Il re ha vagabondato, ha perso il contatto con le proprie origini, ma
quando nella storia si arriva al punto in cui i personaggi devono
sapere quale sia la sua vera identità, riescono a ritrovare questa
verità esaminando il suo corpo. Il processo di identificazione ha inizio
quando un messo dichiara: «Possono testimoniarlo le giunture dei tuoi piedi».
Se le prove che il re Edipo sta cercando non fossero
quelle relative all’incesto, forse presteremmo più attenzione a questa
cicatrice. Nonostante il lungo migrare del re nel corso della sua vita, il
suo corpo conserva ancora la prova indelebile di chi egli sia «veramente».

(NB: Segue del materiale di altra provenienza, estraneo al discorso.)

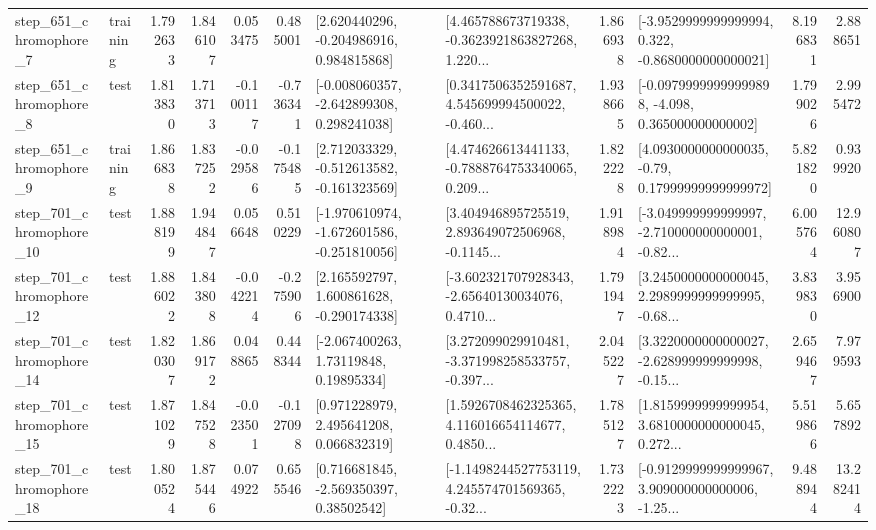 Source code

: \begin{tabular}{llrrrrllrlrr}
   step\_651\_chromophore\_7 &  training &      1.792633 &    1.846107 &      0.053475 &  0.485001 &    [2.620440296, -0.204986916, 0.984815868] &  [4.465788673719338, -0.3623921863827268, 1.220... &       1.866938 &  [-3.9529999999999994, 0.322, -0.8680000000000021] &            8.196831 &          2.888651 \\
   step\_651\_chromophore\_8 &      test &      1.813830 &    1.713713 &     -0.100117 & -0.736341 &   [-0.008060357, -2.642899308, 0.298241038] &  [0.3417506352591687, 4.545699994500022, -0.460... &       1.938665 &  [-0.09799999999999898, -4.098, 0.365000000000002] &            1.799026 &          2.995472 \\
   step\_651\_chromophore\_9 &  training &      1.866838 &    1.837252 &     -0.029586 & -0.175485 &   [2.712033329, -0.512613582, -0.161323569] &  [4.474626613441133, -0.7888764753340065, 0.209... &       1.822228 &   [4.0930000000000035, -0.79, 0.17999999999999972] &            5.821820 &          0.939920 \\
  step\_701\_chromophore\_10 &      test &      1.888199 &    1.944847 &      0.056648 &  0.510229 &  [-1.970610974, -1.672601586, -0.251810056] &  [3.404946895725519, 2.893649072506968, -0.1145... &       1.918984 &  [-3.049999999999997, -2.710000000000001, -0.82... &            6.005764 &         12.960807 \\
  step\_701\_chromophore\_12 &      test &      1.886022 &    1.843808 &     -0.042214 & -0.275906 &    [2.165592797, 1.600861628, -0.290174338] &  [-3.602321707928343, -2.65640130034076, 0.4710... &       1.791947 &  [3.2450000000000045, 2.2989999999999995, -0.68... &            3.839830 &          3.956900 \\
  step\_701\_chromophore\_14 &      test &      1.820307 &    1.869172 &      0.048865 &  0.448344 &      [-2.067400263, 1.73119848, 0.19895334] &  [3.272099029910481, -3.371998258533757, -0.397... &       2.045227 &  [3.3220000000000027, -2.628999999999998, -0.15... &            2.659467 &          7.979593 \\
  step\_701\_chromophore\_15 &      test &      1.871029 &    1.847528 &     -0.023501 & -0.127098 &     [0.971228979, 2.495641208, 0.066832319] &  [1.5926708462325365, 4.116016654114677, 0.4850... &       1.785127 &  [1.8159999999999954, 3.6810000000000045, 0.272... &            5.519866 &          5.657892 \\
  step\_701\_chromophore\_18 &      test &      1.800524 &    1.875446 &      0.074922 &  0.655546 &     [0.716681845, -2.569350397, 0.38502542] &  [-1.1498244527753119, 4.245574701569365, -0.32... &       1.732223 &  [-0.9129999999999967, 3.909000000000006, -1.25... &            9.488944 &         13.282414 \\

\end{tabular}

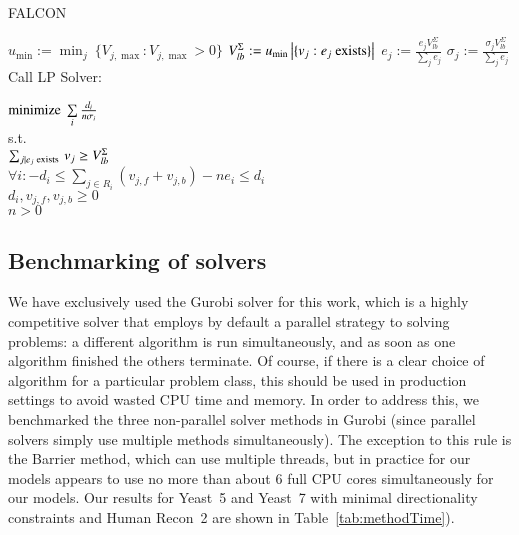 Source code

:\begin{algorithm}
\caption{FALCON}
\label{alg:FALCON}
\begin{algorithmic}
\State $u_{\min} := \min_j\ \{V_{j,\max} : V_{j,\max} > 0\}$
\State $V_{lb}^{\Sigma} := u_{\min} \left|\{v_j : e_j \textnormal{ exists}\}\right|$
  \State $e_j := \frac{e_j V_{lb}^{\Sigma}}
    {\sum\limits_{j} e_j}$ 
  \State $\sigma_j := \frac{\sigma_j V_{lb}^{\Sigma}}
    {\sum\limits_{j} e_j}$
\EndFor
{}
  \State Call LP Solver:
  \State \hspace{4.8mm} \parbox[t]{\dimexpr\linewidth-\algorithmicindent}{
    $\textnormal{minimize}\ \sum\limits_i \frac{d_i}{n \sigma_i}$\\
    s.t.\\
    $\sum_{j \mid e_j \textnormal{ exists }} v_j \geq V_{lb}^{\Sigma}$\\ 
    $\forall i: -d_i \leq \sum\nolimits_{j \in R_i} (v_{j,f} +
    v_{j,b}) - n e_i \leq d_i$\\ 
    $d_i, v_{j,f}, v_{j,b} \geq 0$\\ 
    $n > 0$
    \strut}
  \EndFor
\EndWhile
\end{algorithmic}
\end{algorithm}


\subsection{Benchmarking of solvers}
We have exclusively used the Gurobi solver \citep{gurobi} for this
work, which is a highly competitive solver that employs by default a
parallel strategy to solving problems: a different algorithm is run
simultaneously, and as soon as one algorithm finished the others
terminate. Of course, if there is a clear choice of algorithm for a
particular problem class, this should be used in production settings
to avoid wasted CPU time and memory. In order to address this, we
benchmarked the three non-parallel solver methods in Gurobi
 (since parallel solvers simply use multiple methods simultaneously).
The exception to this rule is the Barrier method, which can use
multiple threads, but in practice for our models appears to use
no more than about 6 full CPU cores simultaneously for our models.
Our results for Yeast~5 and Yeast~7 with minimal directionality constraints
\citep{Heavner2012,Lee2012,Aung2013} and Human Recon~2 \citep{Thiele2013}
are shown in \suppOrApp Table~\ref{tab:methodTime}).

I viaggi che ha compiuto invece non hanno lasciato sul suo corpo un analogo
marchio distintivo: la sua esperienza di migrante conta poco, ovvero conta
poco in rapporto alla sua origine.
IL MARCHIO DELL’APPARTENENZA
Nella cultura occidentale questa cicatrice di
Edipo sembra rappresentare la fonte da cui discendono i segni indelebili
che il diciannovesimo secolo avrebbe letto nel corpo collettivo della
nazione. L’origine diventa il destino. In verità, se si guarda indietro agli
inizi della nostra civiltà, si ha l’impressione che l’esilio, lo spossessamento,
l’emigrazione abbiano avuto un’importanza di gran lunga minore rispetto ai marchi
dell’origine e dell’appartenenza. Viene da pensare al rifiuto dell’esilio
da parte di Socrate come prova della credenza che perfino la morte da cittadino
fosse più onorevole. O a quell’osservazione di Tucidide sul fatto che
gli stranieri non hanno parola, con la quale non si vuol dire letteralmente
che non sappiano esprimersi bene, ma che la loro parola nella polis conta ben poco: la loro è la chiacchiera di
quelli che non hanno la facoltà di votare.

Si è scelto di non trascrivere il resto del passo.